I have managed to get the xpaths corresponding to the columns:
/td[2]/div/div/div/span/a/b --> title
/td[2]/div/div/div/span/a --> song link
/td[3]/span --> duration
/td[4]/div/span/a --> artist
/td[4]/div/span/a['href'] --> artist link
/td[5]/div/a --> album
/td[5]/div/a['href'] --> album link
We should add the address music.163.com/
in front of the links to get full addresses.
I was thinking about using selenium to get the elements, more specifically find the rows by xpath, then loop through the rows and get the columns by their xpaths inside the rows, then add the values to a list of namedtuples.
From here it is trivial to add the elements to an SQL table.
But I just can't get it to work.
I have managed to open a Firefox selenium window, install tampermonkey and the script to access the full playlist(these two installations are done manually), then get to the playlist page and tried to get the elements:
from selenium import webdriver
Firefox = webdriver.Firefox()
Firefox.get('https://music.163.com/#/playlist?id=158624364&userid=126762751')

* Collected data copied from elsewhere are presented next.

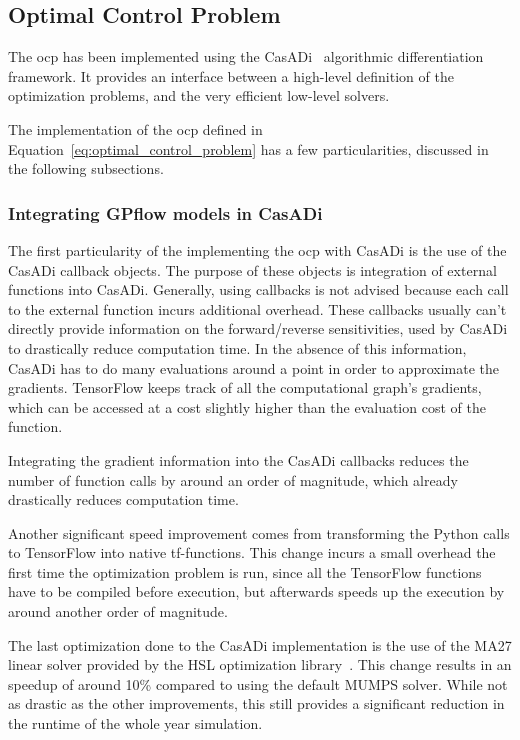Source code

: \subsection{Optimal Control Problem}

The \acrlong{ocp} has been implemented using the
CasADi~\cite{anderssonCasADiSoftwareFramework2019} algorithmic differentiation
framework. It provides an interface between a high-level definition of the
optimization problems, and the very efficient low-level solvers. 

The implementation of the \acrshort{ocp} defined in
Equation~\ref{eq:optimal_control_problem} has a few particularities, discussed
in the following subsections.

\subsubsection{Integrating GPflow models in CasADi}

The first particularity of the implementing the \acrshort{ocp} with CasADi is
the use of the CasADi callback objects. The purpose of these objects is
integration of external functions into CasADi. Generally, using callbacks is not
advised because each call to the external function incurs additional overhead.
These callbacks usually can't directly provide information on the
forward/reverse sensitivities, used by CasADi to drastically reduce computation
time. In the absence of this information, CasADi has to do many evaluations
around a point in order to approximate the gradients. TensorFlow keeps track of
all the computational graph's gradients, which can be accessed at a cost
slightly higher than the evaluation cost of the function.

Integrating the gradient information into the CasADi callbacks reduces the
number of function calls by around an order of magnitude, which already
drastically reduces computation time.

Another significant speed improvement comes from transforming the Python calls
to TensorFlow into native tf-functions. This change incurs a small overhead the
first time the optimization problem is run, since all the TensorFlow functions
have to be compiled before execution, but afterwards speeds up the execution by
around another order of magnitude.

The last optimization done to the CasADi implementation is the use of the MA27
linear solver provided by the HSL optimization
library~\cite{HSLCollectionFortran}. This change results in an speedup of around
10\% compared to using the default MUMPS solver. While not as drastic as the
other improvements, this still provides a significant reduction in the runtime
of the whole year simulation.

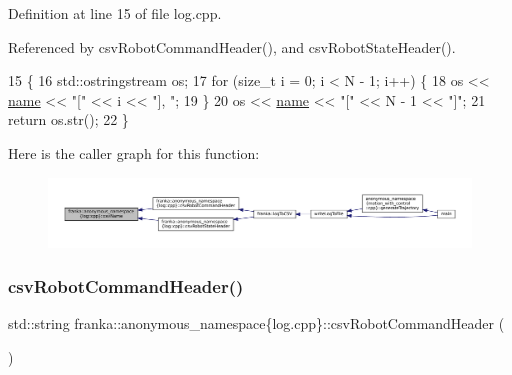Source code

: Definition at line 15 of file log.\+cpp.



Referenced by csv\+Robot\+Command\+Header(), and csv\+Robot\+State\+Header().


\begin{DoxyCode}
15                                                                   \{
16   std::ostringstream os;
17   \textcolor{keywordflow}{for} (\textcolor{keywordtype}{size\_t} i = 0; i < N - 1; i++) \{
18     os << \hyperlink{namespaceinteractive__marker_a447655961b3d3ca3c5a2a9d3d769436d}{name} << \textcolor{stringliteral}{"["} << i << \textcolor{stringliteral}{"], "};
19   \}
20   os << \hyperlink{namespaceinteractive__marker_a447655961b3d3ca3c5a2a9d3d769436d}{name} << \textcolor{stringliteral}{"["} << N - 1 << \textcolor{stringliteral}{"]"};
21   \textcolor{keywordflow}{return} os.str();
22 \}
\end{DoxyCode}
Here is the caller graph for this function\+:
\nopagebreak
\begin{figure}[H]
\begin{center}
\leavevmode
\includegraphics[width=350pt]{namespacefranka_1_1anonymous__namespace_02log_8cpp_03_afa84e09d4799d45ad094a8e4c2ad4c72_icgraph}
\end{center}
\end{figure}
\mbox{\label{namespacefranka_1_1anonymous__namespace_02log_8cpp_03_a2d7829c373ff68580a65cc5a48a2fd32}} 
\subsubsection{\texorpdfstring{csv\+Robot\+Command\+Header()}{csvRobotCommandHeader()}}
{\footnotesize\ttfamily std\+::string franka\+::anonymous\+\_\+namespace\{log.\+cpp\}\+::csv\+Robot\+Command\+Header (\begin{DoxyParamCaption}{ }\end{DoxyParamCaption})}



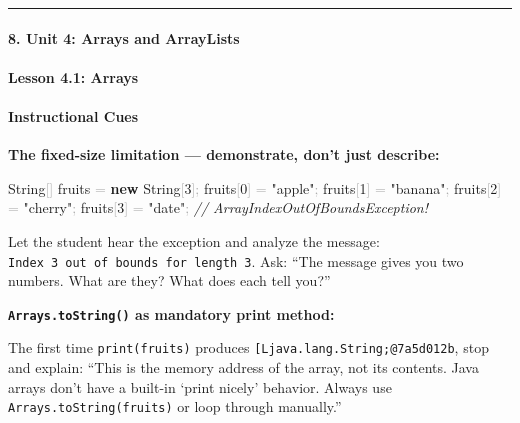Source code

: \documentclass[
  justified,
  openright,
]{tufte-book}
\let\subsection\paragraph
\let\paragraph\paragraph
\newcommand{\KeywordTok}[1]{\textcolor{CodeKeyword}{\textbf{#1}}}  %
\newcommand{\StringTok}[1]{\textcolor{CodeString}{#1}}              %
\newcommand{\CommentTok}[1]{\textcolor{CodeComment}{\textit{#1}}}  %
\newcommand{\CodeNumTok}[1]{\textcolor{CodeNumber}{#1}}             %
\newcommand{\OperatorTok}[1]{\textcolor{DarkGray}{#1}}              %
\newenvironment{Shaded}{%
  \begin{mdframed}[style=TufteCode]%
}{%
  \end{mdframed}%
}
\let\subsection\paragraph
\let\paragraph\paragraph
\begin{document}
\begin{center}\rule{0.5\linewidth}{0.5pt}\end{center}

\subsection{8. Unit 4: Arrays and
ArrayLists}\label{unit-4-arrays-and-arraylists}

\subsection{Lesson 4.1: Arrays}\label{lesson-4.1-arrays-1}

\paragraph{Instructional Cues}\label{instructional-cues-26}

\textbf{The fixed-size limitation --- demonstrate, don't just describe:}

\begin{Shaded}
\begin{Highlighting}[]
String\OperatorTok{[]} fruits \OperatorTok{=} \KeywordTok{new} String\OperatorTok{[}\CodeNumTok{3}\OperatorTok{];}
fruits\OperatorTok{[}\CodeNumTok{0}\OperatorTok{]} \OperatorTok{=} \StringTok{"apple"}\OperatorTok{;}
fruits\OperatorTok{[}\CodeNumTok{1}\OperatorTok{]} \OperatorTok{=} \StringTok{"banana"}\OperatorTok{;}
fruits\OperatorTok{[}\CodeNumTok{2}\OperatorTok{]} \OperatorTok{=} \StringTok{"cherry"}\OperatorTok{;}
fruits\OperatorTok{[}\CodeNumTok{3}\OperatorTok{]} \OperatorTok{=} \StringTok{"date"}\OperatorTok{;}   \CommentTok{// ArrayIndexOutOfBoundsException!}
\end{Highlighting}
\end{Shaded}

Let the student hear the exception and analyze the message:
\texttt{Index\ 3\ out\ of\ bounds\ for\ length\ 3}. Ask: ``The message
gives you two numbers. What are they? What does each tell you?''

\textbf{\texttt{Arrays.toString()} as mandatory print method:}

The first time \texttt{print(fruits)} produces
\texttt{{[}Ljava.lang.String;@7a5d012b}, stop and explain: ``This is the
memory address of the array, not its contents. Java arrays don't have a
built-in `print nicely' behavior. Always use
\texttt{Arrays.toString(fruits)} or loop through manually.''
\end{document}
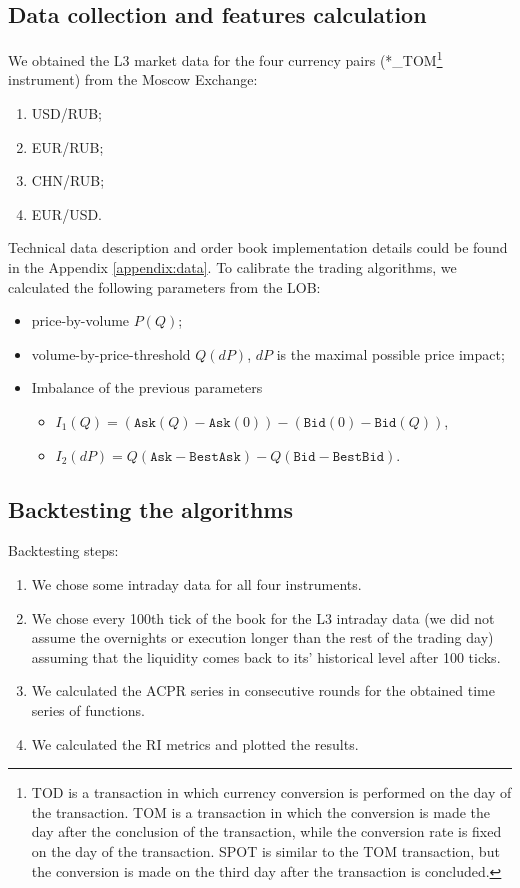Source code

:     \subsection{Data collection and features calculation}
        We obtained the L3 market data for the four currency pairs (*\_TOM\footnote{TOD is a transaction in which currency conversion is performed on the day of the transaction.
        TOM is a transaction in which the conversion is made the day after the conclusion of the transaction, while the conversion rate is fixed on the day of the transaction.
        SPOT is similar to the TOM transaction, but the conversion is made on the third day after the transaction is concluded.} instrument) from the Moscow Exchange:
        \begin{enumerate}
            \item USD/RUB; 
            \item EUR/RUB; 
            \item CHN/RUB;
            \item EUR/USD.
        \end{enumerate} 
        Technical data description and order book implementation details could be found in the Appendix \ref{appendix:data}.
        To calibrate the trading algorithms, we calculated the following parameters from the LOB:
        \begin{itemize}
            \item price-by-volume $P(Q)$;
            \item volume-by-price-threshold $Q(dP)$, $dP$ is the maximal possible price impact;
            \item Imbalance of the previous parameters\begin{itemize}
                \item $I_1(Q) = (\texttt{Ask}(Q) - \texttt{Ask}(0)) - (\texttt{Bid}(0) - \texttt{Bid}(Q))$,
                \item $I_2(dP) = Q(\texttt{Ask} - \texttt{BestAsk}) - Q(\texttt{Bid} - \texttt{BestBid})$.
            \end{itemize}
        \end{itemize}

    \subsection{Backtesting the algorithms}
        Backtesting steps:
        \begin{enumerate}
            \item We chose some intraday data for all four instruments.
            \item We chose every 100th tick of the book for the L3 intraday data (we did not assume the overnights or execution longer than the rest of the trading day) assuming that the liquidity comes back to its' historical level after 100 ticks.
            \item We calculated the ACPR series in consecutive rounds for the obtained time series of functions.
            \item We calculated the RI metrics and plotted the results.
        \end{enumerate}

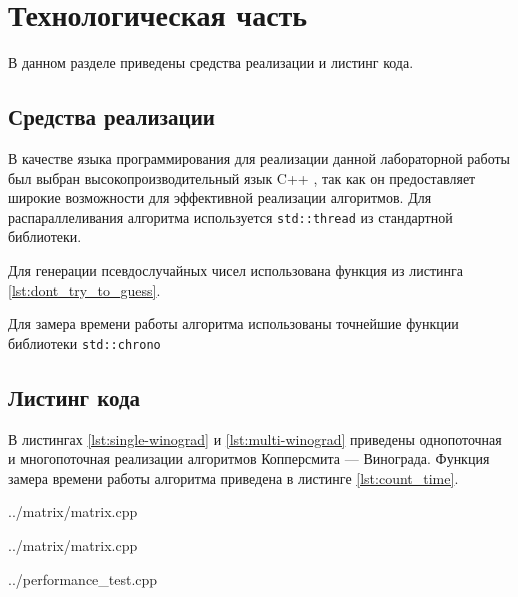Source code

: \documentclass[a4paper,14pt]{extreport}
\newcommand{\code}[1]{\texttt{#1}}
\begin{document}
\chapter{Технологическая часть}

В данном разделе приведены средства реализации и листинг кода.

\section{Средства реализации}

В качестве языка программирования для реализации данной лабораторной работы был выбран высокопроизводительный язык C++ \cite{cpp17}, так как он предоставляет широкие возможности для эффективной реализации алгоритмов.
Для распараллеливания алгоритма используется \code{std::thread} из стандартной библиотеки.

Для генерации псевдослучайных чисел использована функция из листинга \ref{lst:dont_try_to_guess}.

Для замера времени работы алгоритма использованы точнейшие функции библиотеки \code{std::chrono}

\section{Листинг кода}

В листингах \ref{lst:single-winograd} и \ref{lst:multi-winograd} приведены однопоточная и многопоточная реализации алгоритмов Копперсмита — Винограда.
Функция замера времени работы алгоритма приведена в листинге \ref{lst:count_time}.

\begin{lstinputlisting}[
	caption={Последовательный алгоритм Копперсмита — Винограда},
	label={lst:single-winograd},
	style={cpp},
	linerange={5-67}
	]{../matrix/matrix.cpp}
\end{lstinputlisting}

\begin{lstinputlisting}[
	caption={Параллельный алгоритм Копперсмита — Винограда},
	label={lst:multi-winograd},
	style={cpp},
	linerange={69-167}
	]{../matrix/matrix.cpp}
\end{lstinputlisting}

\begin{lstinputlisting}[
	caption={Продвинутый генератор псевдослучайных чисел},
	label={lst:dont_try_to_guess},
	style={cpp},
	linerange={8-12}
	]{../performance_test.cpp}
\end{lstinputlisting}
\end{document}
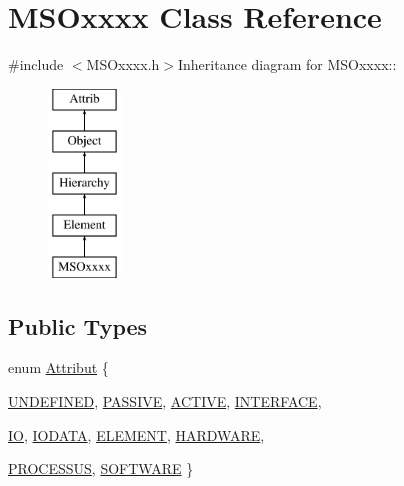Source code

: \hypertarget{classMSOxxxx}{
\section{MSOxxxx Class Reference}
\label{classMSOxxxx}
}


{\ttfamily \#include $<$MSOxxxx.h$>$}Inheritance diagram for MSOxxxx::\begin{figure}[H]
\begin{center}
\leavevmode
\includegraphics[height=5cm]{classMSOxxxx}
\end{center}
\end{figure}
\subsection*{Public Types}
\begin{DoxyCompactItemize}
\item 
enum \hyperlink{classAttrib_a69e171d7cc6417835a5a306d3c764235}{Attribut} \{ \par
\hyperlink{classAttrib_a69e171d7cc6417835a5a306d3c764235a3a8da2ab97dda18aebab196fe4100531}{UNDEFINED}, 
\hyperlink{classAttrib_a69e171d7cc6417835a5a306d3c764235a2bfb2af57b87031d190a05fe25dd92ed}{PASSIVE}, 
\hyperlink{classAttrib_a69e171d7cc6417835a5a306d3c764235a3b1fec929c0370d1436f2f06e298fb0d}{ACTIVE}, 
\hyperlink{classAttrib_a69e171d7cc6417835a5a306d3c764235aa27c16b480a369ea4d18b07b2516bbc7}{INTERFACE}, 
\par
\hyperlink{classAttrib_a69e171d7cc6417835a5a306d3c764235a1420a5b8c0540b2af210b6975eded7f9}{IO}, 
\hyperlink{classAttrib_a69e171d7cc6417835a5a306d3c764235a0af3b0d0ac323c1704e6c69cf90add28}{IODATA}, 
\hyperlink{classAttrib_a69e171d7cc6417835a5a306d3c764235a7788bc5dd333fd8ce18562b269c9dab1}{ELEMENT}, 
\hyperlink{classAttrib_a69e171d7cc6417835a5a306d3c764235a61ceb22149f365f1780d18f9d1459423}{HARDWARE}, 
\par
\hyperlink{classAttrib_a69e171d7cc6417835a5a306d3c764235a75250e29692496e73effca2c0330977f}{PROCESSUS}, 
\hyperlink{classAttrib_a69e171d7cc6417835a5a306d3c764235a103a67cd0b8f07ef478fa45d4356e27b}{SOFTWARE}
 \}
\end{DoxyCompactItemize}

Firefox.find_elements_by_xpath('//table/tbody/tr')
The result is an empty list.
I don't know what went wrong, I can view the table element in developer tools just fine, then I have viewed its source code and realized that the table isn't in its source code.
I have even managed to obtain the full table with developer tools, and I uploaded it here.
But it is invisible to selenium. Apparently browsers have a way to display contents not in the original html source code and selenium can't. That's when I realized browsers can execute javascript and the additional contents not in the original source code are probably added by a javascript somewhere, and the code I used didn't involve javascript and can only get the original source code without the additional contents.
I tried Googling python selenium get contents of a webpage added by javascript, but it isn't helping.
So I have two questions, first, in the short term, how can I use some html parsing library to parse a piece of html code locally stored in a txt file?
And second, in the long term, how can I use selenium or any other Python html library to get complete source code of a webpage with additional contents added by javascript instead of only the original source code without the additional contents, so that I don't need to export the elements manually every time?